12 Cleaning the BIS speeches
The cleaning of the BIS speeches is nearly identical to that of G7 and G10 as the text is quite standard.
12.1 Initialisation
library(tidyverse)
library(pins)
library(pinsqs)
library(AzureStor)
source(here::here("R", "azure_init.R"))
speeches_board <- storage_endpoint("https://cbspeeches1.dfs.core.windows.net/", token=token) %>%
storage_container(name = "cbspeeches") %>%
board_azure(path = "data-speeches")
12.3 Repairs and removals
12.3.1 Remove introductions
As before, the first sentence of each speech is only removed if a gratitude word is detected. Otherwise, only the brief speech description is removed.
speeches <- speeches %>%
mutate(
text = if_else(
str_detect(first_sentence, pattern="(\\*\\s){3}"),
if_else(
str_detect(first_sentence, pattern="(?i)thank|acknowledge|honou?r|grateful|pleas|welcome|delight"),
str_remove(text, pattern="^[^.]+\\."),
str_remove(text, pattern="^.*(\\*\\s){3}")
),
str_remove(text, pattern="^[^.]+\\.")
),
text = str_squish(text)
)
12.3.2 Remove section headers
speeches <- speeches %>%
mutate(text = str_remove_all(text, "(Introduction|Closing remarks|Conclusion) (?=[:upper:])"))

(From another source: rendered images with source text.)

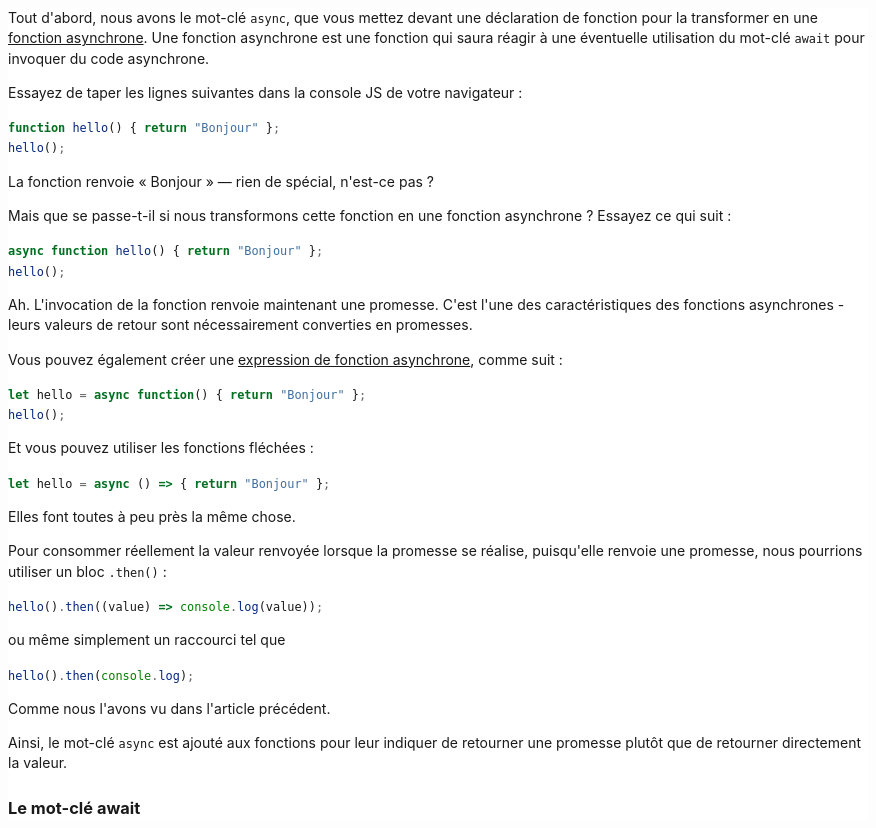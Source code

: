 Tout d'abord, nous avons le mot-clé `async`, que vous mettez devant une déclaration de fonction pour la transformer en une [fonction asynchrone](/fr/docs/Web/JavaScript/Reference/Statements/async_function). Une fonction asynchrone est une fonction qui saura réagir à une éventuelle utilisation du mot-clé `await` pour invoquer du code asynchrone.

Essayez de taper les lignes suivantes dans la console JS de votre navigateur :

```js
function hello() { return "Bonjour" };
hello();
```

La fonction renvoie « Bonjour » — rien de spécial, n'est-ce pas ?

Mais que se passe-t-il si nous transformons cette fonction en une fonction asynchrone ? Essayez ce qui suit :

```js
async function hello() { return "Bonjour" };
hello();
```

Ah. L'invocation de la fonction renvoie maintenant une promesse. C'est l'une des caractéristiques des fonctions asynchrones - leurs valeurs de retour sont nécessairement converties en promesses.

Vous pouvez également créer une [expression de fonction asynchrone](/fr/docs/Web/JavaScript/Reference/Operators/async_function), comme suit :

```js
let hello = async function() { return "Bonjour" };
hello();
```

Et vous pouvez utiliser les fonctions fléchées :

```js
let hello = async () => { return "Bonjour" };
```

Elles font toutes à peu près la même chose.

Pour consommer réellement la valeur renvoyée lorsque la promesse se réalise, puisqu'elle renvoie une promesse, nous pourrions utiliser un bloc `.then()` :

```js
hello().then((value) => console.log(value));
```

ou même simplement un raccourci tel que

```js
hello().then(console.log);
```

Comme nous l'avons vu dans l'article précédent.

Ainsi, le mot-clé `async` est ajouté aux fonctions pour leur indiquer de retourner une promesse plutôt que de retourner directement la valeur.

### Le mot-clé await
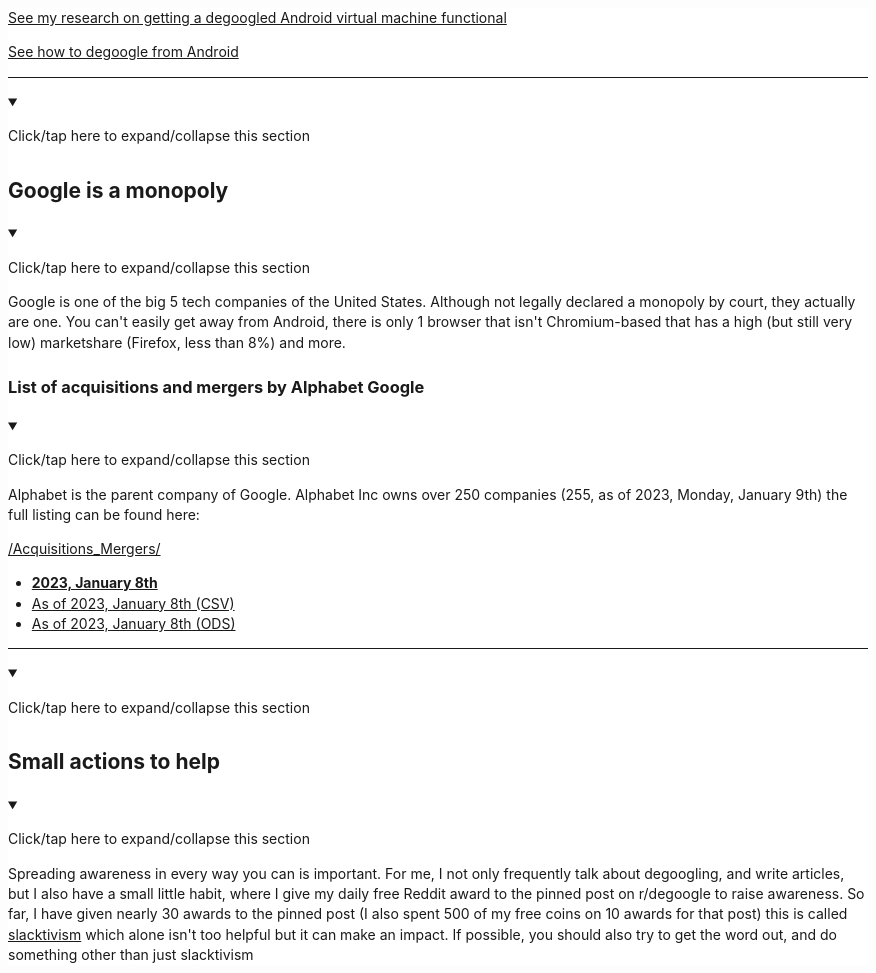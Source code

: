 [See my research on getting a degoogled Android virtual machine functional](https://github.com/Degoogle-your-life/Degoogled_Android_Phone_VM_Research)

[See how to degoogle from Android](https://github.com/seanpm2001/Why-you-should-stop-using-Android)

</details>

***

<details open><summary><p>Click/tap here to expand/collapse this section</p></summary>

## Google is a monopoly

<details open><summary><p>Click/tap here to expand/collapse this section</p></summary>

Google is one of the big 5 tech companies of the United States. Although not legally declared a monopoly by court, they actually are one. You can't easily get away from Android, there is only 1 browser that isn't Chromium-based that has a high (but still very low) marketshare (Firefox, less than 8%) and more.

</details>

### List of acquisitions and mergers by Alphabet Google

<details open><summary><p>Click/tap here to expand/collapse this section</p></summary>

Alphabet is the parent company of Google. Alphabet Inc owns over 250 companies (255, as of 2023, Monday, January 9th) the full listing can be found here:

[/Acquisitions_Mergers/](/Acquisitions_Mergers/)

- **[2023, January 8th](/Acquisitions_Mergers/2023_01.08/)**
- [As of 2023, January 8th (CSV)](/Acquisitions_Mergers/2023_01.08/CSV/Alphabet_Google_Acquisitions_and_mergers_as_of_2023January8th.csv)
- [As of 2023, January 8th (ODS)](/Acquisitions_Mergers/2023_01.08/ODS/Alphabet_Google_Acquisitions_and_mergers_as_of_2023January8th.ods)

</details>

***

<details open><summary><p>Click/tap here to expand/collapse this section</p></summary>

## Small actions to help

<details open><summary><p>Click/tap here to expand/collapse this section</p></summary>

Spreading awareness in every way you can is important. For me, I not only frequently talk about degoogling, and write articles, but I also have a small little habit, where I give my daily free Reddit award to the pinned post on r/degoogle to raise awareness. So far, I have given nearly 30 awards to the pinned post (I also spent 500 of my free coins on 10 awards for that post) this is called [slacktivism](https://en.wikipedia.org/wiki/Slacktivism) which alone isn't too helpful but it can make an impact. If possible, you should also try to get the word out, and do something other than just slacktivism

</details>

12.3.3 Remove references section
The references and concluding remarks can be removed using the clean_general()
function.
12.3.4 Miscellaneous removals
Mentions of "BIS central bankers' speeches" within speeches were removed.
speeches <- speeches %>%
mutate(text = str_remove_all(text, "(?i)BIS central bankers' speeches"))
12.3.5 Remove mentions of own institution and country
It is of greater interest when a central bank mentions another central bank or another country.
Therefore, all self-mentions of the bank, country, and inhabitants were removed. For example, for
Canada, words to remove would include: Bank of Canada, BoC, Canada, Canada's, and Canadian. The
removal patterns corresponding to each bank are stored in
inst/data-misc/bank_country_regex_patterns.csv
.
bis_regex_pattern <- read_delim(
here::here("inst", "data-misc", "bank_country_regex_patterns.csv"),
delim = ",",
escape_backslash = TRUE
) %>%
filter(country == "Other_BIS") %>%
pull(regex_pattern)
speeches <- speeches %>%
mutate(text = str_remove_all(text, bis_regex_pattern))
12.4 General cleaning
12.4.2 Normalisation of select ngrams into acronyms
"Central Bank Digital Currency" is a particular 4-gram of interest and can be converted to its abbreviated form.
speeches <- speeches %>%
mutate(text = str_replace_all(text, "(?i)Central Bank Digital Currency", "CBDC"))
12.4.4 Remove/replace stray and/or excessive punctuation
A few minor changes here opting for the replacement of punctuation sequences with spaces, instead of their removal.
speeches <- speeches %>%
mutate(
text = str_remove_all(text, "(\\* )+"),
text = str_replace_all(text, "\\?|!", "."),
text = str_remove_all(text, ","),
text = str_remove_all(text, "\""),
text = str_replace_all(text, "'{2,}", "'"),
text = str_remove_all(text, "\\B'(?=[:alpha:])"),
text = str_remove_all(text, "(?<=[:alpha:])'\\B"),
text = str_remove_all(text, "\\B'\\B"),
text = str_replace_all(text, "\\.{3}", "."),
text = str_replace_all(text, " \\. ", " "),
text = str_replace_all(text, "-", " "),
text = str_replace_all(text, "_", " "),
text = str_remove_all(text, "\\(|\\)|\\{|\\}|\\[|\\]|\\||;|:|\\+")
)
12.4.5 Remove numerical quantities
References to figures, slides, and graphs were removed, in addition to dollar signs, percent signs, and other numerical quantities.
speeches <- speeches %>%
mutate(
text = str_remove_all(text, "(Figure|Slide|Graph) [:digit:]+"),
text = str_remove_all(text, "\\$"),
text = str_remove_all(text, "%"),
text = str_remove_all(text, "\\b[:digit:]+([.,]+[:digit:]+)*\\b")
)
12.4.6 Remove excessive whitespace
Excessive whitespace resulting from previous replacements was removed.
speeches <- speeches %>%
mutate(text = str_squish(text))